In light of North Korea’s nuclear arms and missile programs, is the U.S. ready to see Japan change its 59-year-old, constitutionally imposed policy of maintaining a military authorized and equipped only to defend the home islands?
In 2003, the U.S. welcomed Japan’s support in the Iraq War, in which the Japanese deployed a small contingent of troops—but for non-combat activities only.
But at a press briefing last week, White House Spokesman Tony Snow hinted the U.S. is open to more revolutionary change in Japan’s military posture when I asked whether the U.S. had any objection to recent statements from Tokyo that they might amend their post-war constitution to permit rearmament.

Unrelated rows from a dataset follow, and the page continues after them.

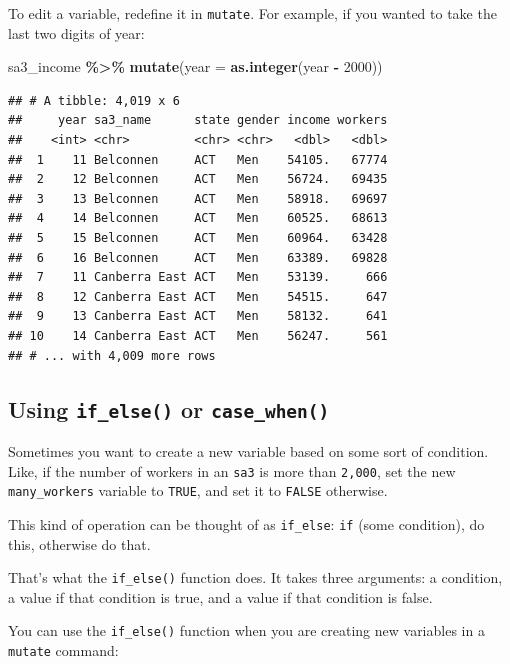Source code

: \documentclass[
]{book}
\newenvironment{Shaded}{\begin{snugshade}}{\end{snugshade}}
\newcommand{\DataTypeTok}[1]{\textcolor[rgb]{0.13,0.29,0.53}{#1}}
\newcommand{\DecValTok}[1]{\textcolor[rgb]{0.00,0.00,0.81}{#1}}
\newcommand{\KeywordTok}[1]{\textcolor[rgb]{0.13,0.29,0.53}{\textbf{#1}}}
\newcommand{\NormalTok}[1]{#1}
\newcommand{\OperatorTok}[1]{\textcolor[rgb]{0.81,0.36,0.00}{\textbf{#1}}}
\newcommand{\StringTok}[1]{\textcolor[rgb]{0.31,0.60,0.02}{#1}}
\begin{document}
To edit a variable, redefine it in \texttt{mutate}. For example, if you wanted to take the last two digits of year:

\begin{Shaded}
\begin{Highlighting}[]
\NormalTok{sa3\_income }\OperatorTok{\%\textgreater{}\%}\StringTok{ }
\StringTok{  }\KeywordTok{mutate}\NormalTok{(}\DataTypeTok{year =} \KeywordTok{as.integer}\NormalTok{(year }\OperatorTok{{-}}\StringTok{ }\DecValTok{2000}\NormalTok{))}
\end{Highlighting}
\end{Shaded}

\begin{verbatim}
## # A tibble: 4,019 x 6
##     year sa3_name      state gender income workers
##    <int> <chr>         <chr> <chr>   <dbl>   <dbl>
##  1    11 Belconnen     ACT   Men    54105.   67774
##  2    12 Belconnen     ACT   Men    56724.   69435
##  3    13 Belconnen     ACT   Men    58918.   69697
##  4    14 Belconnen     ACT   Men    60525.   68613
##  5    15 Belconnen     ACT   Men    60964.   63428
##  6    16 Belconnen     ACT   Men    63389.   69828
##  7    11 Canberra East ACT   Men    53139.     666
##  8    12 Canberra East ACT   Men    54515.     647
##  9    13 Canberra East ACT   Men    58132.     641
## 10    14 Canberra East ACT   Men    56247.     561
## # ... with 4,009 more rows
\end{verbatim}

\hypertarget{using-if_else-or-case_when}{%
\subsection{\texorpdfstring{Using \texttt{if\_else()} or \texttt{case\_when()}}{Using if\_else() or case\_when()}}\label{using-if_else-or-case_when}}

Sometimes you want to create a new variable based on some sort of condition. Like, if the number of workers in an \texttt{sa3} is more than \texttt{2,000}, set the new \texttt{many\_workers} variable to \texttt{TRUE}, and set it to \texttt{FALSE} otherwise.

This kind of operation can be thought of as \texttt{if\_else}: \texttt{if} (some condition), do this, otherwise do that.

That's what the \texttt{if\_else()} function does. It takes three arguments: a condition, a value if that condition is true, and a value if that condition is false.

You can use the \texttt{if\_else()} function when you are creating new variables in a \texttt{mutate} command:
\end{document}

“We will let the Japanese take responsibility for their affairs,” Snow said, adding that “if you end up having an arms escalation on the part of the North Koreans, you’ve got to expect that people in the neighborhood are going to respond. And the question is whether the Chinese want that to happen, or whether the South Koreans want that to happen, and, for that matter, whether the Japanese want it to happen.”
When I pressed him as to whether that meant the U.S. would go along with Japan’s amending its 1947 constitution written under U.S. occupation (Article 9 of which guarantees Japanese pacifism by limiting its military forces), Snow said: “I’m not answering that question because I don’t get into the hypotheticals. Wait until we have a situation like that, and I’ll give you a response.”
Snow’s statement came days after Shinzo Abe, who is chief cabinet secretary under Prime Minister Junichiro Kiozumi and is considered the frontrunner to succeed him, suggested Japan should examine the legality and possibility of pre-emptive strikes against North Korea’s missiles. Last fall, Abe’s party released draft language for rewriting Article 9 that would allow Japan to engage in “collective” defense (i.e. coming to the aid of other nations). And in 2002, the hawkish Abe said he interpreted Japan’s constitution to allow Japan to possess nuclear weapons “as long as they are small.”
Republican defense experts seemed cautiously open to the prospect of a re-armed Japan.
“Given the nature of the North Korean crisis, I think it is appropriate to re-examine the Japanese constitutional limitations on force,” said Frank Carlucci, secretary of Defense under Ronald Reagan. “This, of course, is a decision only the Japanese can make.”
Center for Security Policy President Frank Gaffney, who served as assistant secretary of Defense under Reagan, was blunter. “To the extent that we’re leaving [the Japanese] naked to an extended threat, we leave them no choice,” he said. Reacting to Snow’s statement on possible Japanese rearmament, Gaffney told me: “There seems to be a signal being sent in what Snow has said.”